• What the task asks
Copy all lines holding the word "name" from the entries.

(Beginning of Dataset)

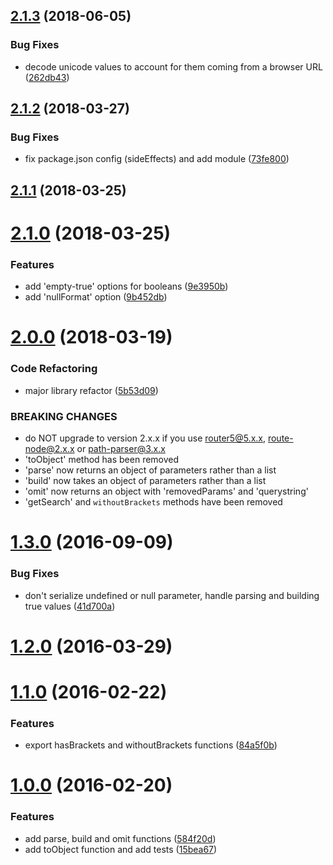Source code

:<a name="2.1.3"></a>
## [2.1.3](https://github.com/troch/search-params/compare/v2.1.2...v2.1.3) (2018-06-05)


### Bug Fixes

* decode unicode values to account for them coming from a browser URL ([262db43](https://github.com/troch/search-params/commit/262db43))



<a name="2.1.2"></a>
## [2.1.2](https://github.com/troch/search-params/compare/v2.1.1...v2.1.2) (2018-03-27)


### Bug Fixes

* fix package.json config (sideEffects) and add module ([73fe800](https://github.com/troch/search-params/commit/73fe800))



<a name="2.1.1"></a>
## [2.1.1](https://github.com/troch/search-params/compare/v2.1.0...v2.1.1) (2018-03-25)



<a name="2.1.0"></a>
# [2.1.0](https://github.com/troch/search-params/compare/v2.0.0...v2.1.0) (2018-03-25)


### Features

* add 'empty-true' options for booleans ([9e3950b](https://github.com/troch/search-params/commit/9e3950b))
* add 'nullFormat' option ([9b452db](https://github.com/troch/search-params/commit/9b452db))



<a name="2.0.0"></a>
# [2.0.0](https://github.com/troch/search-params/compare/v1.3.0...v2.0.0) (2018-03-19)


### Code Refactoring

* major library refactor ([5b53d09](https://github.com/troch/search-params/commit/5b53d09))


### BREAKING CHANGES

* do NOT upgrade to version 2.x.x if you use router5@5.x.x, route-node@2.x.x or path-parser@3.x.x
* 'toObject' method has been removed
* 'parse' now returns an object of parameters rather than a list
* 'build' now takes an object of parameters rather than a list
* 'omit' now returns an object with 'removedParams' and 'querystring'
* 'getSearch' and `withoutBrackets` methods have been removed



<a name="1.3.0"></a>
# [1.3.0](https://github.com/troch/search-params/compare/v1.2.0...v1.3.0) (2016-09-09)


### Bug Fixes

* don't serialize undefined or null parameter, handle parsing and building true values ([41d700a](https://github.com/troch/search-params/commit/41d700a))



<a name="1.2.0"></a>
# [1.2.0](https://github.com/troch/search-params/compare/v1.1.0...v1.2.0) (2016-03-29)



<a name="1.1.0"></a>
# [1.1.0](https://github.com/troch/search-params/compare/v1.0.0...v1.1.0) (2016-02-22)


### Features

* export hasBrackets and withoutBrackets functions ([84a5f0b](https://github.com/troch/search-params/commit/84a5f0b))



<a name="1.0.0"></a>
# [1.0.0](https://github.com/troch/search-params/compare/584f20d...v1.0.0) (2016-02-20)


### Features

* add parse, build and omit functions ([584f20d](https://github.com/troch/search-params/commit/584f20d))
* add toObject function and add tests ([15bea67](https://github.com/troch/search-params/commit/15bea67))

(End of Dataset)
(Beginning of Dataset)

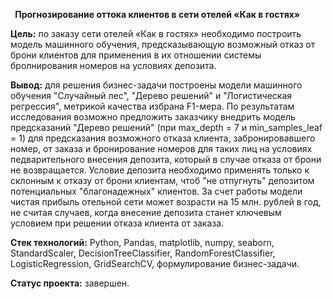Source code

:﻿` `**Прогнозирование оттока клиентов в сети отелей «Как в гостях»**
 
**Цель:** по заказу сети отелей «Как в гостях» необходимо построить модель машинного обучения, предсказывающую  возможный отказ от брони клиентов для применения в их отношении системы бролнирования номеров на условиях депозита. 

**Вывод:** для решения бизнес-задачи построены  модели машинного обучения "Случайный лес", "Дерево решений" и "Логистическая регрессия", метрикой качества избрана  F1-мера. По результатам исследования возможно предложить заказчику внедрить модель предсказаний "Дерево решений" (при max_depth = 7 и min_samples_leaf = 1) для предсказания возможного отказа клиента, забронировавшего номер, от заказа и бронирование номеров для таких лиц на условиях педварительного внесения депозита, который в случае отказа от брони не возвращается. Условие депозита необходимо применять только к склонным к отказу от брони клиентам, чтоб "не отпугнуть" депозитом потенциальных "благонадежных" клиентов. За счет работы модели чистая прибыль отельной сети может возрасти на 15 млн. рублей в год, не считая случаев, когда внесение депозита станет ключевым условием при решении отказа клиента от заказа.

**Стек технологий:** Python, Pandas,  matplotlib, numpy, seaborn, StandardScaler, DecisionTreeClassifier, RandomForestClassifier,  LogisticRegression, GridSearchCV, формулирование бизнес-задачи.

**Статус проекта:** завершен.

(End of Dataset)

• Task output
:<a name="2.1.3"></a>
<a name="2.1.2"></a>
<a name="2.1.1"></a>
<a name="2.1.0"></a>
<a name="2.0.0"></a>
<a name="1.3.0"></a>
<a name="1.2.0"></a>
<a name="1.1.0"></a>
<a name="1.0.0"></a>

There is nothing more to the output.